_Problem statement_: Write out the records word for word, with no pictures.

_Data extracted from a collection_:

━━━━━━━━━━━━━━━━━━━━

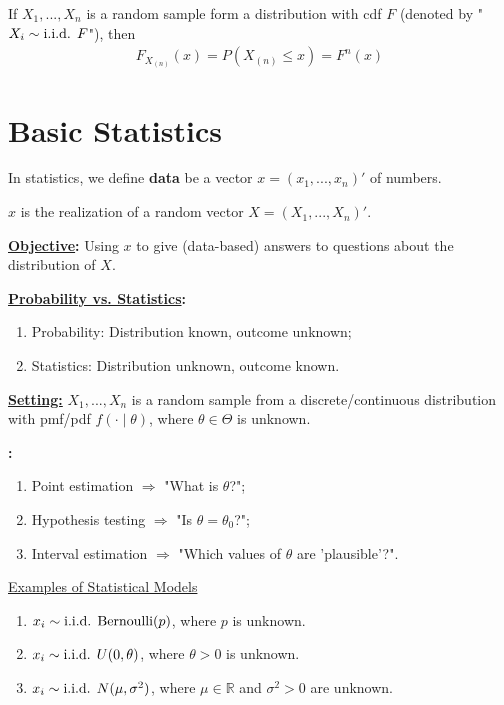 \documentclass[11pt]{elegantbook}
\begin{document}
\begin{proposition}[Distribution of $X_{n}=\max_{i=1,...,n}X_i$]
    If $X_1,...,X_n$ is a random sample form a distribution with cdf $F$ (denoted by "$X_i\sim \textnormal{i.i.d. } F$"), then
    \begin{equation}
        \begin{aligned}
            F_{X_{(n)}}(x)=P(X_{(n)}\leq x)=F^n(x)
        \end{aligned}
        \nonumber
    \end{equation}
\end{proposition}


\section{Basic Statistics}
In statistics, we define \textbf{data} be a vector $x=(x_1,...,x_n)'$ of numbers.
\begin{assumption}
    $x$ is the realization of a random vector $X=(X_1,...,X_n)'$.
\end{assumption}

\textbf{\underline{Objective}:} Using $x$ to give (data-based) answers to questions about the distribution of $X$.

\textbf{\underline{Probability vs. Statistics}:}
\begin{enumerate}[$\circ$]
    \item Probability: Distribution known, outcome unknown;
    \item Statistics: Distribution unknown, outcome known.
\end{enumerate}

\textbf{\underline{Setting:}} $X_1,...,X_n$ is a random sample from a discrete/continuous distribution with pmf/pdf $f(\cdot\mid \theta)$, where $\theta\in\Theta$ is unknown.

\textbf{:}
\begin{enumerate}[$\circ$]
    \item Point estimation $\Rightarrow$ "What is $\theta$?";
    \item Hypothesis testing $\Rightarrow$ "Is $\theta=\theta_0$?";
    \item Interval estimation $\Rightarrow$ "Which values of $\theta$ are 'plausible'?".
\end{enumerate}

\begin{example}
    \underline{Examples of Statistical Models}
    \begin{enumerate}[(1).]
        \item $x_i\sim \textnormal{i.i.d. } \textnormal{Bernoulli}(p)$, where $p$ is unknown.
        \item $x_i\sim \textnormal{i.i.d. } U(0,\theta)$, where $\theta>0$ is unknown.
        \item $x_i\sim \textnormal{i.i.d. } N(\mu,\sigma^2)$, where $\mu\in \mathbb{R}$ and $\sigma^2>0$ are unknown.
    \end{enumerate}
\end{example}
\end{document}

━━━━━━━━━━━━━━━━━━━━

_Finished exercise_:
 \documentclass[11pt]{elegantbook}
\begin{document}
\begin{proposition}[Distribution of $X_{n}=\max_{i=1,...,n}X_i$]
    If $X_1,...,X_n$ is a random sample form a distribution with cdf $F$ (denoted by "$X_i\sim \textnormal{i.i.d. } F$"), then
    \begin{equation}
        \begin{aligned}
            F_{X_{(n)}}(x)=P(X_{(n)}\leq x)=F^n(x)
        \end{aligned}
        \nonumber
    \end{equation}
\end{proposition}


\section{Basic Statistics}
In statistics, we define \textbf{data} be a vector $x=(x_1,...,x_n)'$ of numbers.
\begin{assumption}
    $x$ is the realization of a random vector $X=(X_1,...,X_n)'$.
\end{assumption}

\textbf{\underline{Objective}:} Using $x$ to give (data-based) answers to questions about the distribution of $X$.

\textbf{\underline{Probability vs. Statistics}:}
\begin{enumerate}[$\circ$]
    \item Probability: Distribution known, outcome unknown;
    \item Statistics: Distribution unknown, outcome known.
\end{enumerate}

\textbf{\underline{Setting:}} $X_1,...,X_n$ is a random sample from a discrete/continuous distribution with pmf/pdf $f(\cdot\mid \theta)$, where $\theta\in\Theta$ is unknown.

\textbf{:}
\begin{enumerate}[$\circ$]
    \item Point estimation $\Rightarrow$ "What is $\theta$?";
    \item Hypothesis testing $\Rightarrow$ "Is $\theta=\theta_0$?";
    \item Interval estimation $\Rightarrow$ "Which values of $\theta$ are 'plausible'?".
\end{enumerate}

\begin{example}
    \underline{Examples of Statistical Models}
    \begin{enumerate}[(1).]
        \item $x_i\sim \textnormal{i.i.d. } \textnormal{Bernoulli}(p)$, where $p$ is unknown.
        \item $x_i\sim \textnormal{i.i.d. } U(0,\theta)$, where $\theta>0$ is unknown.
        \item $x_i\sim \textnormal{i.i.d. } N(\mu,\sigma^2)$, where $\mu\in \mathbb{R}$ and $\sigma^2>0$ are unknown.
    \end{enumerate}
\end{example}
\end{document}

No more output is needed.